She watched him withdraw a weapon from his rucksack, something she didn’t have a name for, but it looked lethal. “How long will you be?” she whispered as he tucked it under one arm and hefted his rifle.

 

“Ten minutes, tops.” He planted a swift kiss on her forehead. “Keep your head down and wait for me.” Leaves rustled at his departure. In an instant, he had disappeared from sight, and all was quiet.

 

Eryn
swallowed hard. Her heart beat so loudly she couldn’t hear the soldiers anymore. Who’d have thought the FBI would send soldiers after them! She and Ike were evidently in big trouble now. Would they be shot at if they were spotted?
  

 

A sudden
boom!
shattered
the quiet and shook the ground. With a squeak of fear,
Eryn
dove onto her stomach and landed on a rock.
Oooph
.
The percussion faded almost at once. Shouting took its place. She could sense movement below her. With her face buried in dry leaves, she prayed no one would stumble upon her.

 

Suddenly, Ike was back, hauling her to her feet and swinging his pack over his shoulder. “Run,” he said.
  

 

She didn’t need much encouragement. Breaking into a mad dash, she clung to Ike’s hand as he pulled her downhill to the right, away from the melee.

 

In her peripheral vision, she caught flashes of movement. Men raced uphill to their left, shouting orders and warnings. Ike caught her back suddenly, crowding her against a tree trunk, where he held perfectly still, his stare enjoining her to do the same. And then they were running again, slipping and sliding down the steep grade.

 

Eryn’s
lungs ached.
Her legs wind-milled beneath her.
The shouts behind them grew more distant.
 

 

We did it!
she
marveled. We made it past the soldiers. Suddenly, Ike yanked her to a halt, preventing her just in time from plunging off a cliff.

 

“Oh, my God!”
She scrambled away from the rocky edge, watching in horror as the rocks she’d kicked loose plummeted out of sight. “How do we get down?” she asked, looking for a way around the sheer drop.
 

 

“We rappel.” In the next instant, he pulled a rope and harness from his pack.

 

 

 

**

 

 

 

“Land her on the road,”
Caine
called to the pilot. Being certified to fly himself, he occupied the co-pilot’s seat which offered a bird’s eye view through the rounded windscreen.

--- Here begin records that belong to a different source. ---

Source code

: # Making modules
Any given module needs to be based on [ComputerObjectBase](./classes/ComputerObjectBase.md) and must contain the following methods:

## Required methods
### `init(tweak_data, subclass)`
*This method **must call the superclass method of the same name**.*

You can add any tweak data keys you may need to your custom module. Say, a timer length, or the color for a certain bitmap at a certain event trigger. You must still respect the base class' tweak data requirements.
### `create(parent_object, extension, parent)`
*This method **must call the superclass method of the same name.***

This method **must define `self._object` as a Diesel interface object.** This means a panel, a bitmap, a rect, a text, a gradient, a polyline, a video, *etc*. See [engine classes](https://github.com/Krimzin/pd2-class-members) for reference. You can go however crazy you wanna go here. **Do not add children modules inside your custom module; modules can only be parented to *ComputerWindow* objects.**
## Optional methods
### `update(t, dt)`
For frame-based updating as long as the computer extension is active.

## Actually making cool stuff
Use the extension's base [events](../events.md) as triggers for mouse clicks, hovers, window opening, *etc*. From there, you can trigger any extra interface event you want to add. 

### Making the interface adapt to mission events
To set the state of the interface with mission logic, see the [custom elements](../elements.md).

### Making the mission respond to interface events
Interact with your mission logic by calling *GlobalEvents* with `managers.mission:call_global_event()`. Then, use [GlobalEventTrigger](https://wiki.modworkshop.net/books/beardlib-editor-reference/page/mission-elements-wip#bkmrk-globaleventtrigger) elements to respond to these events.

He hadn’t caught sight of the suspect or their client yet, but according to his tracking program, they were right below him, moving along the streambed. He shouted over his shoulder at the squad leader in the back. “Prepare your men, Sergeant!”

 

Sergeant Malloy gave a thumbs-up and issued orders to his men who sat on benches soldered to the exterior walls of the chopper on either side of the open doors, their legs dangling in the air. At his order, they lowering their visors and adjusted their Heckler and Koch submachine guns.
 

 

“Right here,” said
Caine
, and the MH-6 Little Bird wobbled briefly in the air before dropping lightly onto the dirt road, within a hundred meters of the suspect’s location.

 

Sergeant Malloy shouted, “Go!” and six men, outfitted in bulletproof vests and helmets, jumped off the perches on either side and fanned toward the brush that lined Naked Creek.
 

 

Confident Isaac Calhoun would be arrested shortly,
Caine
sat back in his seat and waited. No sense putting himself in danger if the former sniper started popping off shots.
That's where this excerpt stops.